The young man is shaken, embarrassed,
he whips through the pages of a magazine.
He looks like he works with paper in a
warehouse. A minute goes by, then the
Asian woman leans over and says something
and she is saying thank you.

Thursday, January 05, 2006

Hello tree

I visited a tree I hadnt seen in a year.
Same tree.
Same snow in its limbs.
This was near Flesherton.

Wednesday, January 04, 2006

New Year's Eve in Grand Bend

We drove to Lake Huron and stood on the
ice. There was sand mixed with the ice.
A woman said to her daughter, Skate
out further I dont want you skating on
the sand. We played darts at Finnegans,
in Grand Bend. We'd asked people, what's
to do in Grand Bend at New Years.
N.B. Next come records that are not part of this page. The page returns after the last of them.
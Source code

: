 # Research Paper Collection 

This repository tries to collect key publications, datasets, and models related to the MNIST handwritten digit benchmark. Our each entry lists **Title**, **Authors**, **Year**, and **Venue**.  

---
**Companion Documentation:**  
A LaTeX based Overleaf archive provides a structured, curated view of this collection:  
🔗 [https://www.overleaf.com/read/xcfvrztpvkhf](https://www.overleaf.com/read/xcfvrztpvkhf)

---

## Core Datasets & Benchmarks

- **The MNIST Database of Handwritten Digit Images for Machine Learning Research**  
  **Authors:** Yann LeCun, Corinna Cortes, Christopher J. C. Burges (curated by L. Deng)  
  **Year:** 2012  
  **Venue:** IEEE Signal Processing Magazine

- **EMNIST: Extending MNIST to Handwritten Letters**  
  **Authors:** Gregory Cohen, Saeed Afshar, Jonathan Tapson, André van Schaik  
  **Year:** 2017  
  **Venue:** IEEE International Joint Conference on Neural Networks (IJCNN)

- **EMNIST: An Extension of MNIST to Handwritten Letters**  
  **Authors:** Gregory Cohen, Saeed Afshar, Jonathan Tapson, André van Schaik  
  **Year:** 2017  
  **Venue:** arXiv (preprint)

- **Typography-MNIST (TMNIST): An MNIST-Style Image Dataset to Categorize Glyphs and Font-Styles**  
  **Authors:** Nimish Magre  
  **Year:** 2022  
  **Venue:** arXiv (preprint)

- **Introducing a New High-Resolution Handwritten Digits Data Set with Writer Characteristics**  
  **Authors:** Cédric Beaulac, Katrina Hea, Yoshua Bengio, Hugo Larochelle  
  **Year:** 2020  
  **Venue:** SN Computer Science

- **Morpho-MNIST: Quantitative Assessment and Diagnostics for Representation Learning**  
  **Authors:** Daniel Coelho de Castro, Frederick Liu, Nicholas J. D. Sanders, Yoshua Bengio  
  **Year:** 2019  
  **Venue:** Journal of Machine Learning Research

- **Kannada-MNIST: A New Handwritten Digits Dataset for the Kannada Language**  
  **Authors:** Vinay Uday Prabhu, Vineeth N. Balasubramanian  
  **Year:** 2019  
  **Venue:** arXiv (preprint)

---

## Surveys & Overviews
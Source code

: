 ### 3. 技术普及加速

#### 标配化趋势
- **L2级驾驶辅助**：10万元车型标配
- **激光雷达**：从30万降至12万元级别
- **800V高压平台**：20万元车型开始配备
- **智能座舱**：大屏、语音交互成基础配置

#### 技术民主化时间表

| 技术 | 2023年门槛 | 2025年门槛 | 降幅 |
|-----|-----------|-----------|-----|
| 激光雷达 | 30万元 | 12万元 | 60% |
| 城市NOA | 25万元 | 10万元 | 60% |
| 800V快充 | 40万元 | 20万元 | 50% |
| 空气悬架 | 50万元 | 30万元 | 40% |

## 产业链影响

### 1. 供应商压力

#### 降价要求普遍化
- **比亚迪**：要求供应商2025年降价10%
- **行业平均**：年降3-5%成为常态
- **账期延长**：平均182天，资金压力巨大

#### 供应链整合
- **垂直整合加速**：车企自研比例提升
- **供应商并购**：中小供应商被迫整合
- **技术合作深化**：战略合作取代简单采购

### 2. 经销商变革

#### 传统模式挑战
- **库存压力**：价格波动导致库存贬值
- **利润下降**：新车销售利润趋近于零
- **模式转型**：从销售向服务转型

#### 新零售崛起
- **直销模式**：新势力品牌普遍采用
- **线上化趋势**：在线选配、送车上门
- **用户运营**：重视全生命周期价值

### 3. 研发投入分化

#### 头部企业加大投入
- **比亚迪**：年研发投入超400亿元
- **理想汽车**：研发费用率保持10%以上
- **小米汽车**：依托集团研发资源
But
they were all heading to Sarnia and
London. You had to play darts with a drink
in hand, house rule. If you ask someone
how old they are, that's flirting. If
you tug on a man's coat lapels, that's
also a good sign. But midnight was spent
on the ice with an Ipod and shooters
and very small champagne glasses.
We walked further out towards the
rim of water. We followed a string of
shadow made by the flagpole and the
porchlight. Until our lead man, a man
wearing Italian shoes and no socks,
broke through rotten ice. He fell two
feet, jammed in the ice up to his thighs.
He looked at his waist and then pulled
himself out and turned around, drink in
hand. We all turned back to the
cottage. We followed him. It was a bit
like a christening, a welcoming into the
world of the new year.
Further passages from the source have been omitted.